>>
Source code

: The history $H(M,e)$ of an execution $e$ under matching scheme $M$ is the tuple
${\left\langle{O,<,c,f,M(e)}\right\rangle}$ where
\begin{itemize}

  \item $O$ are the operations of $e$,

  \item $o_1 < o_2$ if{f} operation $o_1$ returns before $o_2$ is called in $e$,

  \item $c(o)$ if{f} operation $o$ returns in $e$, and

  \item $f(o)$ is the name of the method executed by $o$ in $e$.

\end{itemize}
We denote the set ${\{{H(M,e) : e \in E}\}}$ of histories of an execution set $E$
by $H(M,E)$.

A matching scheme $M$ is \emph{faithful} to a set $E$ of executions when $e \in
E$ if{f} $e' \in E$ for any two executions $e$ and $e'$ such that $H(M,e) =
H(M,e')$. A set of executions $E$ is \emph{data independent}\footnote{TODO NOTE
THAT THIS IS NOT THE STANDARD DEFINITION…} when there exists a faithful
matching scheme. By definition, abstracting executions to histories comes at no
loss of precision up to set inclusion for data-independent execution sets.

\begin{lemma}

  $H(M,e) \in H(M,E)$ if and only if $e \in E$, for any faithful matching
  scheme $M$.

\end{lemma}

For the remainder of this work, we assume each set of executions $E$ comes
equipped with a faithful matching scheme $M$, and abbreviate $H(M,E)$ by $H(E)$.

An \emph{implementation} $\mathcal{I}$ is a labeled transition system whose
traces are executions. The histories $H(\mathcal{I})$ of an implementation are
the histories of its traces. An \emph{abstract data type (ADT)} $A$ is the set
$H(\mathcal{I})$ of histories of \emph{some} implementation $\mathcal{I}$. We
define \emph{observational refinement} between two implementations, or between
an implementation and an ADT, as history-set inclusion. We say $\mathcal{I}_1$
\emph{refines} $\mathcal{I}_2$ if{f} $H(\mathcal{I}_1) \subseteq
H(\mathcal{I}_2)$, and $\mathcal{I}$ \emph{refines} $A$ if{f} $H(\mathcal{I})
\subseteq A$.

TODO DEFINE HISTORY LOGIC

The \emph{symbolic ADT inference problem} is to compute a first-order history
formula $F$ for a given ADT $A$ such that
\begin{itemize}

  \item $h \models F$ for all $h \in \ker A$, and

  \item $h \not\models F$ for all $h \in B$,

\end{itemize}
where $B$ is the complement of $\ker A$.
<<
>>
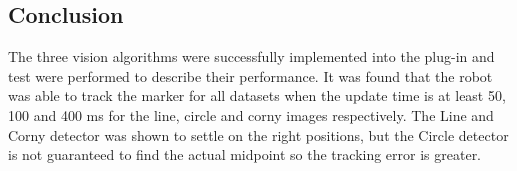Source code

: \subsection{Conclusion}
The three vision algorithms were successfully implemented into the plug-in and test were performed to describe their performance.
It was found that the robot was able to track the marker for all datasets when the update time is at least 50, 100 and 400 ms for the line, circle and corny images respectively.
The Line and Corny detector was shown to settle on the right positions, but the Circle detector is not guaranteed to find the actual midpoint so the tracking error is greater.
<<
>>
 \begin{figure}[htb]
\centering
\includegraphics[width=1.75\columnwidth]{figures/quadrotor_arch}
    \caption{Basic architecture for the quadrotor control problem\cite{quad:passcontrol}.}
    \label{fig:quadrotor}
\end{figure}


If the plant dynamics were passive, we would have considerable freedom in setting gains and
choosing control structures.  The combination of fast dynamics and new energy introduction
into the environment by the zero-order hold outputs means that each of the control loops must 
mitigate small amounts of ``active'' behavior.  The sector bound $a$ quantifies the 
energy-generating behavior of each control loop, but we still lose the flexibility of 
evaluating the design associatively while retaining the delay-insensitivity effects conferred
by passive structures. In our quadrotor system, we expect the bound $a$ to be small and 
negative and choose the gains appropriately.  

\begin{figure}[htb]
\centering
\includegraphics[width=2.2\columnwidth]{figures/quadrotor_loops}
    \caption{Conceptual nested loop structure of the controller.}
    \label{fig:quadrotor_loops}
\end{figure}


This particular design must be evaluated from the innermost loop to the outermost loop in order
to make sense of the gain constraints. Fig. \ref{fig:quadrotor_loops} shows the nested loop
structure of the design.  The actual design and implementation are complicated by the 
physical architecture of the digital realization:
<<
→ **Directions for this task**
Within the material above, transcribe exactly the lines that run from the line holding "TODO DEFINE HISTORY LOGIC" through the line holding "where $B$ is the complement of $\ker A$.".

→ **Result for this exercise**
TODO DEFINE HISTORY LOGIC

The \emph{symbolic ADT inference problem} is to compute a first-order history
formula $F$ for a given ADT $A$ such that
\begin{itemize}

  \item $h \models F$ for all $h \in \ker A$, and

  \item $h \not\models F$ for all $h \in B$,

\end{itemize}
where $B$ is the complement of $\ker A$.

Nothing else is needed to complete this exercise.